EXERCISE — What is the number of lines in the data below that contain "Website"? Answer with that number and no other words.

INPUT DATA —
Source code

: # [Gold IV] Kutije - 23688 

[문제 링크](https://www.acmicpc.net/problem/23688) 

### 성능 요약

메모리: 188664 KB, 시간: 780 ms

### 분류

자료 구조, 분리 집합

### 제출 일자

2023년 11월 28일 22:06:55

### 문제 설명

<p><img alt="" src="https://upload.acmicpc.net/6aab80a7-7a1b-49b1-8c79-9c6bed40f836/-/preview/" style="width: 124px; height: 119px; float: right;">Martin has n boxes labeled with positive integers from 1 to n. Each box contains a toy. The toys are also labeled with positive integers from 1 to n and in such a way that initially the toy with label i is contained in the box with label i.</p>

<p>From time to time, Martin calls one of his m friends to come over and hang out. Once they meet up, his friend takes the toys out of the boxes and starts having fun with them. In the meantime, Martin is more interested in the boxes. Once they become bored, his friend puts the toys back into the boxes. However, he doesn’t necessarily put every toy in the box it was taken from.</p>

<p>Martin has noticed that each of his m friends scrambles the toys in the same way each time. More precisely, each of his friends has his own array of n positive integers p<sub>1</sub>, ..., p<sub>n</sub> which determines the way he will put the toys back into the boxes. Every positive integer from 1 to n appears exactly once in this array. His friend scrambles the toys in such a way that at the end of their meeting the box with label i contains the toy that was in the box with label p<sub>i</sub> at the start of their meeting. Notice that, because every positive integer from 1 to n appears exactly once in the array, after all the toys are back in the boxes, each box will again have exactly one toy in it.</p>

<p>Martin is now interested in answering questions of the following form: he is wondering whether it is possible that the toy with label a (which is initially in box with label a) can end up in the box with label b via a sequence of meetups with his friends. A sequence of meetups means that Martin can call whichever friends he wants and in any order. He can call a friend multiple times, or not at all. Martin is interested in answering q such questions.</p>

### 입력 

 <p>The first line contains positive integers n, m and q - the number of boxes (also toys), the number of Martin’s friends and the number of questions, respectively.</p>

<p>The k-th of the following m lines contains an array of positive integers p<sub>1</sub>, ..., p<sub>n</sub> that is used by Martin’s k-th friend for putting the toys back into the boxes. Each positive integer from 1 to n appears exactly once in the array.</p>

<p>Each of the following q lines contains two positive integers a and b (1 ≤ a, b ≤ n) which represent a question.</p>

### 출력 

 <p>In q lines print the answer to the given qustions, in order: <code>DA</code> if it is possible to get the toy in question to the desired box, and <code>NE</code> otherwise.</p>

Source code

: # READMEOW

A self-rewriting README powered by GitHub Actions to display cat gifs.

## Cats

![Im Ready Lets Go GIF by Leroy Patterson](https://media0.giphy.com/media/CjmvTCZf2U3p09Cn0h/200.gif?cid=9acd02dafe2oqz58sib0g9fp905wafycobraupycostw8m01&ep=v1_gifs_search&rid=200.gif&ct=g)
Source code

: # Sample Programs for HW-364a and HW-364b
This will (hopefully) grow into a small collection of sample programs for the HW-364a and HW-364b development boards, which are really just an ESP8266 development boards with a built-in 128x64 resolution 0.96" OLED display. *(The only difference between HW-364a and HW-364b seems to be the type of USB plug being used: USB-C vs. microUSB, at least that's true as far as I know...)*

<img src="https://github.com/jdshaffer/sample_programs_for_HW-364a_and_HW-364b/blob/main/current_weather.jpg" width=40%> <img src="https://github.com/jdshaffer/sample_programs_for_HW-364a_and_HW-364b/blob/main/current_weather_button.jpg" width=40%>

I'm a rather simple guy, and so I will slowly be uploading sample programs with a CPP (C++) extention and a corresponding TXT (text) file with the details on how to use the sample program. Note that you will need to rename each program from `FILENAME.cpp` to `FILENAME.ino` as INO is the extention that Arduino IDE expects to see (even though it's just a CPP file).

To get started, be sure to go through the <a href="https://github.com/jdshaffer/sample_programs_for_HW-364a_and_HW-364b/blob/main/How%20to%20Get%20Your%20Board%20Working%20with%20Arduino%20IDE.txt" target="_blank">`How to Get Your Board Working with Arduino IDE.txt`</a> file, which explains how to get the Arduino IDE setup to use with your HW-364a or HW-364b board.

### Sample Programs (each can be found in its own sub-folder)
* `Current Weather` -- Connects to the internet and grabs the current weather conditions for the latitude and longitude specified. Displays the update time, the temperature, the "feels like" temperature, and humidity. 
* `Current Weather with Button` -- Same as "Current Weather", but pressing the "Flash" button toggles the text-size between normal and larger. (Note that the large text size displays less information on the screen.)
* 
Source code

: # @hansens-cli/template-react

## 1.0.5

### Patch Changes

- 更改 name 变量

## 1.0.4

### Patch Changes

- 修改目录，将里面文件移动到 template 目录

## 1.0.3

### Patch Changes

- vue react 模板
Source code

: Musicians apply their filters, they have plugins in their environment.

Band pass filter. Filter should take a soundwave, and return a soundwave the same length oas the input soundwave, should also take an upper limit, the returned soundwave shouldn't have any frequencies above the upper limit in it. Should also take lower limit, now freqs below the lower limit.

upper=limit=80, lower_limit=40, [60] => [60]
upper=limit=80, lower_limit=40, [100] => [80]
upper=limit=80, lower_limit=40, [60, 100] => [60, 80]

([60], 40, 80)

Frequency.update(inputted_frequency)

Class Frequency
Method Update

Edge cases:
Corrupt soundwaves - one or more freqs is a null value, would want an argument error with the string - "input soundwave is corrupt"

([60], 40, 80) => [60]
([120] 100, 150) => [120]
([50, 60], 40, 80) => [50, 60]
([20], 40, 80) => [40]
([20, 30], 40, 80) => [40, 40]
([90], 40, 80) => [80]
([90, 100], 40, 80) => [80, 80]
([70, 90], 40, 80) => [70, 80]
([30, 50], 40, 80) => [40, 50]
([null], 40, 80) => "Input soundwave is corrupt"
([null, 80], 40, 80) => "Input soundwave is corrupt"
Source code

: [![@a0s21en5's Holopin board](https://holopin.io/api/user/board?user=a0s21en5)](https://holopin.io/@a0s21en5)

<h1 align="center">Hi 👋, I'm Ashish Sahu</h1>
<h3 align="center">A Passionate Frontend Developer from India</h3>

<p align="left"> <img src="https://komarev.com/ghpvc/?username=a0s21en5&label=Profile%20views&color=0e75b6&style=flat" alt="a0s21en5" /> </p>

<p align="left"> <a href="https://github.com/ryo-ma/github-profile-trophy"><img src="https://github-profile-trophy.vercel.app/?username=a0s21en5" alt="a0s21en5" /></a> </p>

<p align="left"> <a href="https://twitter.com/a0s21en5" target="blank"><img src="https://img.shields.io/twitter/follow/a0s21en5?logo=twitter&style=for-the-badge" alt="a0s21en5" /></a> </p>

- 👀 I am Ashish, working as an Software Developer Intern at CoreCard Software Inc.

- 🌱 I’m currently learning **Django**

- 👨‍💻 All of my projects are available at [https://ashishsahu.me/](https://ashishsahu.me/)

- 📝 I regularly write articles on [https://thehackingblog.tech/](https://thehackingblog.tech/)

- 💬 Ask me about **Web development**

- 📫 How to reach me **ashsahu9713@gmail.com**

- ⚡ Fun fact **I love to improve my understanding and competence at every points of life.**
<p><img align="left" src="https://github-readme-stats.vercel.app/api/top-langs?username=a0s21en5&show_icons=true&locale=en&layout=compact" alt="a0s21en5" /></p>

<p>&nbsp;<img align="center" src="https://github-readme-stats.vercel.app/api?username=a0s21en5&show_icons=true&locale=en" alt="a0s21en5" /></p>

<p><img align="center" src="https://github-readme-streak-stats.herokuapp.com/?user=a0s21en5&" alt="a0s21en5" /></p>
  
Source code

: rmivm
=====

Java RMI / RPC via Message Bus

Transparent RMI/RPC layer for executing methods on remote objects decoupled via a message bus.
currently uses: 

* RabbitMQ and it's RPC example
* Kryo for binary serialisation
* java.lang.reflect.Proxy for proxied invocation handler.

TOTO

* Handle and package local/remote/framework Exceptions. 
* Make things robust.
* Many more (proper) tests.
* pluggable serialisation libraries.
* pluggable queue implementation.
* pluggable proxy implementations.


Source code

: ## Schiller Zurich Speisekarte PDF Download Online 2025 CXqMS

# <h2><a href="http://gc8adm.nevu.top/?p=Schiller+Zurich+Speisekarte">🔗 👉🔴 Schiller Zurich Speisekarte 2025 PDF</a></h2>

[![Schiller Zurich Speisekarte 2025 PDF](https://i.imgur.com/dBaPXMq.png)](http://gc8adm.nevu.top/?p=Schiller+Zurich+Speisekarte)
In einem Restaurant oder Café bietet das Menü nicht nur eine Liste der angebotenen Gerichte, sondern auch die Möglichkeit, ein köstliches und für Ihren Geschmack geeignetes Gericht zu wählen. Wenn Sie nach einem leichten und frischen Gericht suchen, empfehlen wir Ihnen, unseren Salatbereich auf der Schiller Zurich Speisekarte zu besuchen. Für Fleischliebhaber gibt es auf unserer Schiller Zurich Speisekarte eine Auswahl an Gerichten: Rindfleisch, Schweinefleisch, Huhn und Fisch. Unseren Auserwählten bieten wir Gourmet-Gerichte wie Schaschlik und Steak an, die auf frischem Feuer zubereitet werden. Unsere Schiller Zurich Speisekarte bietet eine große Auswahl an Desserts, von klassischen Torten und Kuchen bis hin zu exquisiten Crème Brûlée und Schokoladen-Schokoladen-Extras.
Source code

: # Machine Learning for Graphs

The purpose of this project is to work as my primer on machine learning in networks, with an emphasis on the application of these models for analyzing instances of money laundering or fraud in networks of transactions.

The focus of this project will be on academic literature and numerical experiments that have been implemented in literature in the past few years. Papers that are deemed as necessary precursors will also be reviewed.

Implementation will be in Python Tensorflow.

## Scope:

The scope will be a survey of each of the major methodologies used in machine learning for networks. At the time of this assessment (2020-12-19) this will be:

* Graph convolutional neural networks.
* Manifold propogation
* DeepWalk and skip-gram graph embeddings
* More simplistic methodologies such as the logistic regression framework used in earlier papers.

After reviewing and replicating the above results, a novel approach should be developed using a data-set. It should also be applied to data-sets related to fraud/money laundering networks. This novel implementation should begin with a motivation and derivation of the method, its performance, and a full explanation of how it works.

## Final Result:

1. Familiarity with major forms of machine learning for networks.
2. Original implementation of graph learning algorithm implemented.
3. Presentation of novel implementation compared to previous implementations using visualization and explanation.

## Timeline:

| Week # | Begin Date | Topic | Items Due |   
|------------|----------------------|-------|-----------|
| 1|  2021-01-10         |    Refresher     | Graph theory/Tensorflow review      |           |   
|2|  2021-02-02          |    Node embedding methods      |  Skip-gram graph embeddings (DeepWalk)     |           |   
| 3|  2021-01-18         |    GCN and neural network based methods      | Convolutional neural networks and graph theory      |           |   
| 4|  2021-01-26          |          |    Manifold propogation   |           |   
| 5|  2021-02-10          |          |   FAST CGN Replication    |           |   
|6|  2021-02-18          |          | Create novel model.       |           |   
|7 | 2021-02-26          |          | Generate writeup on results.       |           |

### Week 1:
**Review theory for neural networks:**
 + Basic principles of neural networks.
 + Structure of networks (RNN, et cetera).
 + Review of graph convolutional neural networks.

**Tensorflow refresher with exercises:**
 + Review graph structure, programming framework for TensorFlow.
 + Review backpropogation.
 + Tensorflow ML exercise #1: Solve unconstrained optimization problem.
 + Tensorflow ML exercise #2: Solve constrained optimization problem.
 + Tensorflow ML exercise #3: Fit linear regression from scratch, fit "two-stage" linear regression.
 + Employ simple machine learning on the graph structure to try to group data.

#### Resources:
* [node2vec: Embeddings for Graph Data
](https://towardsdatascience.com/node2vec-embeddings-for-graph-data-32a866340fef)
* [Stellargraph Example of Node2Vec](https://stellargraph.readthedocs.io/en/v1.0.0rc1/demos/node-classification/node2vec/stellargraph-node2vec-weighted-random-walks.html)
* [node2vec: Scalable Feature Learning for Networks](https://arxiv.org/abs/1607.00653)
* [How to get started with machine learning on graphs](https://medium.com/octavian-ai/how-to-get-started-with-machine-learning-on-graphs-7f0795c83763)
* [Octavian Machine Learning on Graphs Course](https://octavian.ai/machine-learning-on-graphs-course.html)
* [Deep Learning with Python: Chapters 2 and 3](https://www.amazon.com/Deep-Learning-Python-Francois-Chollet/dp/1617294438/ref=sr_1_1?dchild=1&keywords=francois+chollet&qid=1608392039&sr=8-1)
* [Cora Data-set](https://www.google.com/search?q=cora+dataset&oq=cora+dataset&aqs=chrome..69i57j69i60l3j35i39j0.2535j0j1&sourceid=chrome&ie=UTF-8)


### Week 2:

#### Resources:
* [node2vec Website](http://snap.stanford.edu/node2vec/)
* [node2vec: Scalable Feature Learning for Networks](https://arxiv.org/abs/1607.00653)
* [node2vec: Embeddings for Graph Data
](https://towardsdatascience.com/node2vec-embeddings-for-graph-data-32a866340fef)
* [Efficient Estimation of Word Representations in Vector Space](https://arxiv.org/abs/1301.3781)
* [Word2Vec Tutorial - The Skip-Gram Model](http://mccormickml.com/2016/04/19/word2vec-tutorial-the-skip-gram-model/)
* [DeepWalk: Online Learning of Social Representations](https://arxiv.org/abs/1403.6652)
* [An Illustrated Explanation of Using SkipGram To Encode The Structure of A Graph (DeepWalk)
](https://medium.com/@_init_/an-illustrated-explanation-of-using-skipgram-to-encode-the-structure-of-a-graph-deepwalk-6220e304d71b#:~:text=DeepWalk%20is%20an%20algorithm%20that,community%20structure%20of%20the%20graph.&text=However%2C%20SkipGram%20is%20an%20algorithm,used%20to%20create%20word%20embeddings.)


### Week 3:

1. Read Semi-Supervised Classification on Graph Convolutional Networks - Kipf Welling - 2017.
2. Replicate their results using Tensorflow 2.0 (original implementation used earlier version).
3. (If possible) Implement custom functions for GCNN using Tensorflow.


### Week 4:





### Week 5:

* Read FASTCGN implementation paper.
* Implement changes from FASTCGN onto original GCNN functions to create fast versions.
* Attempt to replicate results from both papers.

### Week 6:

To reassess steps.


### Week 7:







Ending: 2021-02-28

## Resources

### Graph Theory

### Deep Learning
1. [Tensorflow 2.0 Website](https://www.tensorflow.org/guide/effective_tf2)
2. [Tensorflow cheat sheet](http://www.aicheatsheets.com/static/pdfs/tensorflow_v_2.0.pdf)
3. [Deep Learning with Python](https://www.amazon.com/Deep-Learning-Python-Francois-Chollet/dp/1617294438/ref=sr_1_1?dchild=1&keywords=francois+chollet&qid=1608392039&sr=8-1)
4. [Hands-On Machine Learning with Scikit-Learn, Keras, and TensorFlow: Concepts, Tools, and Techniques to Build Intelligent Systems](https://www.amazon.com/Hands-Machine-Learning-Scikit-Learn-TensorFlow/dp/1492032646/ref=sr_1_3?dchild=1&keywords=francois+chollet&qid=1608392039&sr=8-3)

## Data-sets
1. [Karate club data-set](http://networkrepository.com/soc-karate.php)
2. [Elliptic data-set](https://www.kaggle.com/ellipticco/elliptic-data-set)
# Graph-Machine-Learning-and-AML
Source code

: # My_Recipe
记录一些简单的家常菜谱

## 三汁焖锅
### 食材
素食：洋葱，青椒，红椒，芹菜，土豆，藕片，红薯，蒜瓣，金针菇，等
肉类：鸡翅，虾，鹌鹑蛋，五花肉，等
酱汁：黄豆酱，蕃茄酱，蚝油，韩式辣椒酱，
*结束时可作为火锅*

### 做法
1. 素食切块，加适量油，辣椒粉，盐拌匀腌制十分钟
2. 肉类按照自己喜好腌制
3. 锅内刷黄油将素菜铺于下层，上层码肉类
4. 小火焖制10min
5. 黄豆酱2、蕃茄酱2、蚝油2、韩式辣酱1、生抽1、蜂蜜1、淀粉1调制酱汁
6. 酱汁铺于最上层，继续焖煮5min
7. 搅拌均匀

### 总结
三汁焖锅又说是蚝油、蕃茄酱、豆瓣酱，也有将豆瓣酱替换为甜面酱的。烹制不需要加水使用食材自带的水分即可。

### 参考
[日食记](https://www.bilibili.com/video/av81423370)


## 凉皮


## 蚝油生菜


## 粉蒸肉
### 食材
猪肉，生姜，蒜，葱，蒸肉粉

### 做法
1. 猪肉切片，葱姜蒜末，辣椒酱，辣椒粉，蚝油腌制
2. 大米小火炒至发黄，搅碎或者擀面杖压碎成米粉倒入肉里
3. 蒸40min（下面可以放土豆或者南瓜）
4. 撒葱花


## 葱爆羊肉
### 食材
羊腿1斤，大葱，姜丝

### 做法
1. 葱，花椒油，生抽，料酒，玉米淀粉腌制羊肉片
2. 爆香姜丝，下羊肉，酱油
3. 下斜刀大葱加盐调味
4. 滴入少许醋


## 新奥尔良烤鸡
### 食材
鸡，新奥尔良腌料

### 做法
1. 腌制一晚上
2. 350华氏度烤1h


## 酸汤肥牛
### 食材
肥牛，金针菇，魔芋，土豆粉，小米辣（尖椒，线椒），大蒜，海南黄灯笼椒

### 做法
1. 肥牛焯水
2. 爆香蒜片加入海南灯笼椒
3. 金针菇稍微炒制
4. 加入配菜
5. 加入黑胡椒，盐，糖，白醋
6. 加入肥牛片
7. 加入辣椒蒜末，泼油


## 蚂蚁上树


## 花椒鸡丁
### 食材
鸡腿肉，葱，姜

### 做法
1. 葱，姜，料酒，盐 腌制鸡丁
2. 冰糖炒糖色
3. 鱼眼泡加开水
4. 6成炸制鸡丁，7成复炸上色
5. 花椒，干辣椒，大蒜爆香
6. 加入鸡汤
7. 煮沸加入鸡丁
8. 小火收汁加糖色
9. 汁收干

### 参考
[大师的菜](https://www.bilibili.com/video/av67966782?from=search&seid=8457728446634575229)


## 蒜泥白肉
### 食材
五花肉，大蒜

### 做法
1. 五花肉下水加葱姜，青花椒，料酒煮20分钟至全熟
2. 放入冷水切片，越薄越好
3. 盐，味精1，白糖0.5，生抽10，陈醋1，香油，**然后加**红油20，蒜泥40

YOUR RESPONSE — 2